Welcome to the LAB TABLE for EXPERIMENT TIME!!!

I’m writing all of this [flails wildly around] because I want to live at the Table more often: to experience the world's sustaining good, and help make it more accessible to more people. It is not an academic exercise, so it's time to get to work. We’re about to start another trip around the spiral, reviewing the principles/practices identified so far, and it'll be most helpful if we can apply it to work we're actually doing.

So. The challenge. Make a commitment to be of regular, direct service to some of the most marginalized people in your community this fall: people experiencing homelessness or poverty; trying to navigate immigration or the foster-care system; enduring real suffering or neglect.

Why?

Partly, the answer is "because you know you want to." Partly, the answer is "because both Jesus and Bryan Stevenson told us to."

Bryan Stevenson is constantly reminding people to "get proximate." Put yourself, he says, in "the places in your community, the places where you live, the places where you work — where there’s suffering and poverty and inequality. Proximity to difficult spaces will change you. But it’s essential if we are going to change the world. The way you begin to understand the problems of the world is when you get proximate."

How?

Maybe you’re already doing this through your paid work (you’re a nurse/teacher/therapist who’s already working directly in service to your community's most neglected people). Good! You’ll be able to use this trip around the spiral to better serve the people your discipline often most neglects.

If not, or in addition: volunteer. Commit to volunteer on a regular basis this fall. This does not have to be perfect; it does not have to be your forever vocation. It’s a way to start, to experiment, to find the power in getting proximate.

But

Your brain will likely throw up one or more of the following barriers, with which I am intimately familiar. Here are a few ways to think about them. There is NO SHAME HERE, just gentle realism. (If you really can’t currently see a way forward, it’s worth asking why. What do you need in order to make it happen? When can you make the shift?)

  1. I don’t have time
    OK, I think you actually might, because volunteering can be flexible. Act like a high schooler trying to fulfill but omg not exceed her community service hours. For instance, ask the food bank if you can come once a week for an hour, or help serve one meal per month.

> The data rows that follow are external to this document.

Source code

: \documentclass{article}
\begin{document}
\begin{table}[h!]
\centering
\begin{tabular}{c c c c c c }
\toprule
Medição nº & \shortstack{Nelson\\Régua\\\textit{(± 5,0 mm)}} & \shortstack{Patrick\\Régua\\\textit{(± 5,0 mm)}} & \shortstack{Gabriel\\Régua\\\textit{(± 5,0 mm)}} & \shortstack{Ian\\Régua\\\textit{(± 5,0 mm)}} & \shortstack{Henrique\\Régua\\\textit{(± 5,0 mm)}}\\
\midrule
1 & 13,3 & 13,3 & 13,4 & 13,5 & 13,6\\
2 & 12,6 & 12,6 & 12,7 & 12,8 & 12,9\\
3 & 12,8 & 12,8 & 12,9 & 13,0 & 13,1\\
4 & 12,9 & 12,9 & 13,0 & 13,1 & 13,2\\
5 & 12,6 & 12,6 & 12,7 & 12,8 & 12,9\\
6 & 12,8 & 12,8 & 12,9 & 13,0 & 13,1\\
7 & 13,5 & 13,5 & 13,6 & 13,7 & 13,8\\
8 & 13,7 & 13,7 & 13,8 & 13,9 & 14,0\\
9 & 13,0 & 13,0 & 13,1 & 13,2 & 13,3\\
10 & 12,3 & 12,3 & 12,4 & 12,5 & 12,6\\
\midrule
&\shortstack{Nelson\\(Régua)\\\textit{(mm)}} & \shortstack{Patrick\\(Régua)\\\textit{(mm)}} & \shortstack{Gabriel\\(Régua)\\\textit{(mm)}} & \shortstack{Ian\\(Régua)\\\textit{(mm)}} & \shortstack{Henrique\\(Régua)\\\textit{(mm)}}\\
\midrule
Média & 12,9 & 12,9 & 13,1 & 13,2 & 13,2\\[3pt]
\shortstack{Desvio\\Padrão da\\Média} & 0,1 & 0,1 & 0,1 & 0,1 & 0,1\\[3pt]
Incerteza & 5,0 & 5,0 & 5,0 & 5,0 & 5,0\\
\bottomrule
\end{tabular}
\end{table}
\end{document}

    Of course, some endeavors are more time-intensive, but even then there are creative workarounds. My ESL class meets two evenings a week, but I teach only one, while another volunteer teaches the other. A friend joined a team of people providing support to a refugee family; they share the work. Zero of the people reading this can devote ten hours a week to new volunteer work right now. That is OK. This isn’t an all-or-nothing affair. This is just breaking the seal and finding a way to regularly serve people who need support.
  2. I don’t know which organization is best
    This can mean “I don’t know who’s doing work I care about,” in which case it’s truly a matter of Googling/asking around: which org in your area does the kind of work you imagine?

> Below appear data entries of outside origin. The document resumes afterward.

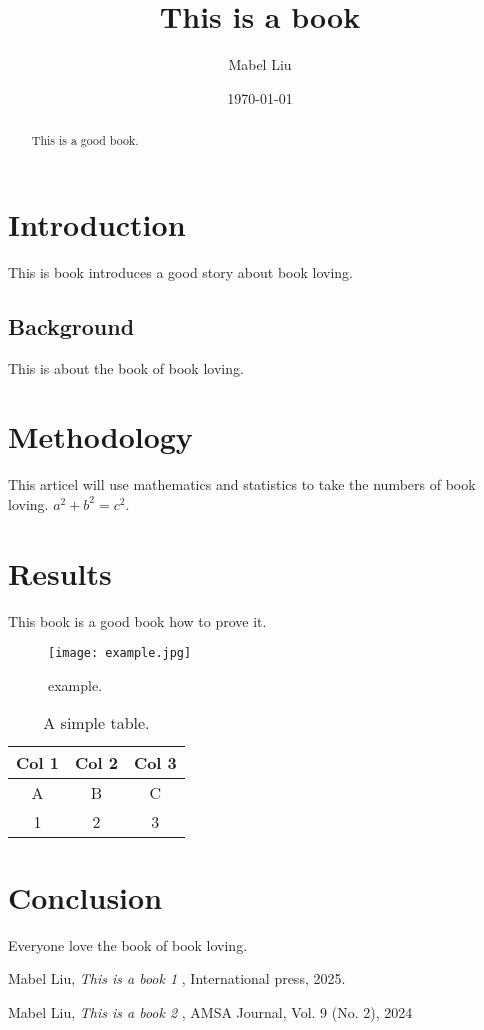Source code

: \documentclass[a4paper,12pt]{article} %
\title{This is a book}
\author{Mabel Liu}
\date{\today}               %
\begin{document}
\maketitle  %

\begin{abstract}
This is a good book.
\end{abstract}

\section{Introduction}
This is book introduces a good story about book loving.
\subsection{Background}
This is about the book of book loving.
\section{Methodology}
This articel will use mathematics and statistics to take the numbers of book loving.
\( a^2 + b^2 = c^2 \).
\section{Results}
This book is a good book how to prove it.

\begin{figure}[h]
  \centering
  \texttt{[image: example.jpg]}
  \caption{example.}
  \label{fig:sample}
\end{figure}

\begin{table}[h]
\centering
\begin{tabular}{|c|c|c|}
\hline
Col 1 & Col 2 & Col 3 \\
\hline
A & B & C \\
\hline
1&2&3\\
\hline
\end{tabular}
\caption{A simple table.}
\end{table}
\section{Conclusion}
Everyone love the book of book loving.

\begin{thebibliography}{9}
 Mabel Liu, \textit{This is a book 1 }, International press, 2025.

 Mabel Liu, \textit{This is a book 2 }, AMSA Journal, Vol. 9 (No. 2), 2024

\end{thebibliography}
\end{document}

    It can also mean “I haven’t done intensive research to identify my area’s gold-star organization with a perfect Charity Navigator score and soaring effectiveness rates,” in which case it's a little bit who cares? Of course you don’t want to volunteer for a mafia front. But if you’ve seen this org around, or your friends work with it, chances are it’s legit. You can do major assessments later. Unless you are Barack Obama, you don’t need to be particularly choosy: just pick one and go. (If you truly have no leads, sites like Volunteer Match can be helpful, though you need to filter heavily to find ways to be of direct service to the people who need it most.)
  3. I might hate it, and then I’m stuck, and then what?
    You’re not stuck! People stop volunteering all the time, for a host of reasons. “I’d like to try working with you this fall and winter” is pretty clear up front. If it turns out to be a bust, “unfortunately, my schedule changed, so I’ll need to bow out this season and reevaluate next year” is perfectly fine; any volunteer-based organization is set up to deal with it. If you hate it, you stop and find something else. This isn’t marriage; it’s breaking the seal and getting proximate.

Give it a try

Yay! Let's do this together! Find an organization where you can help directly, "proximately" serve the people who are most suffering and neglected in your community.

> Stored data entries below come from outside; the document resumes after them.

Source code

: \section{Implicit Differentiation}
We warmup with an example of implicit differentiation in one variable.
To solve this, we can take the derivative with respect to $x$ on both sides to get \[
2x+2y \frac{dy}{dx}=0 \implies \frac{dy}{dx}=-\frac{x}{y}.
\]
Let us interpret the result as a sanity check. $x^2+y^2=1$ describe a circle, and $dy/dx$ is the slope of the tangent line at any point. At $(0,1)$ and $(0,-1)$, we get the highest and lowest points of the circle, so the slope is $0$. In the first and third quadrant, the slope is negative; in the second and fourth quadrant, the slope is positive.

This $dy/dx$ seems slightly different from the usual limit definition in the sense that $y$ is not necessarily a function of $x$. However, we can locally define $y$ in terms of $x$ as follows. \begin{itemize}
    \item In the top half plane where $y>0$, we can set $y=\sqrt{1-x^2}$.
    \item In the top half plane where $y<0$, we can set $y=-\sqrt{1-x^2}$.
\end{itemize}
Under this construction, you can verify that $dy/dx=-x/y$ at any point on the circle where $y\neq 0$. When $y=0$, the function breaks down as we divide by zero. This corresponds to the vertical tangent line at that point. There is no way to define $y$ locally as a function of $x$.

Here's a sample script for a phone call or email: “Hi, I have a [couple of extra hours per month/some time on Wednesday mornings] this fall and winter, and I’d like to volunteer with your organization. I have some experience in [teaching/law/ writing], but I’m willing to do whatever would be most helpful. Do you have any volunteer opportunities open right now?”

I'm even giving us a timeframe, because sometimes we need that. We'll start the next spiral two weeks from today.

I know some of y'all already have something going. Let us know in the comments what you're up to! Share the inspiration!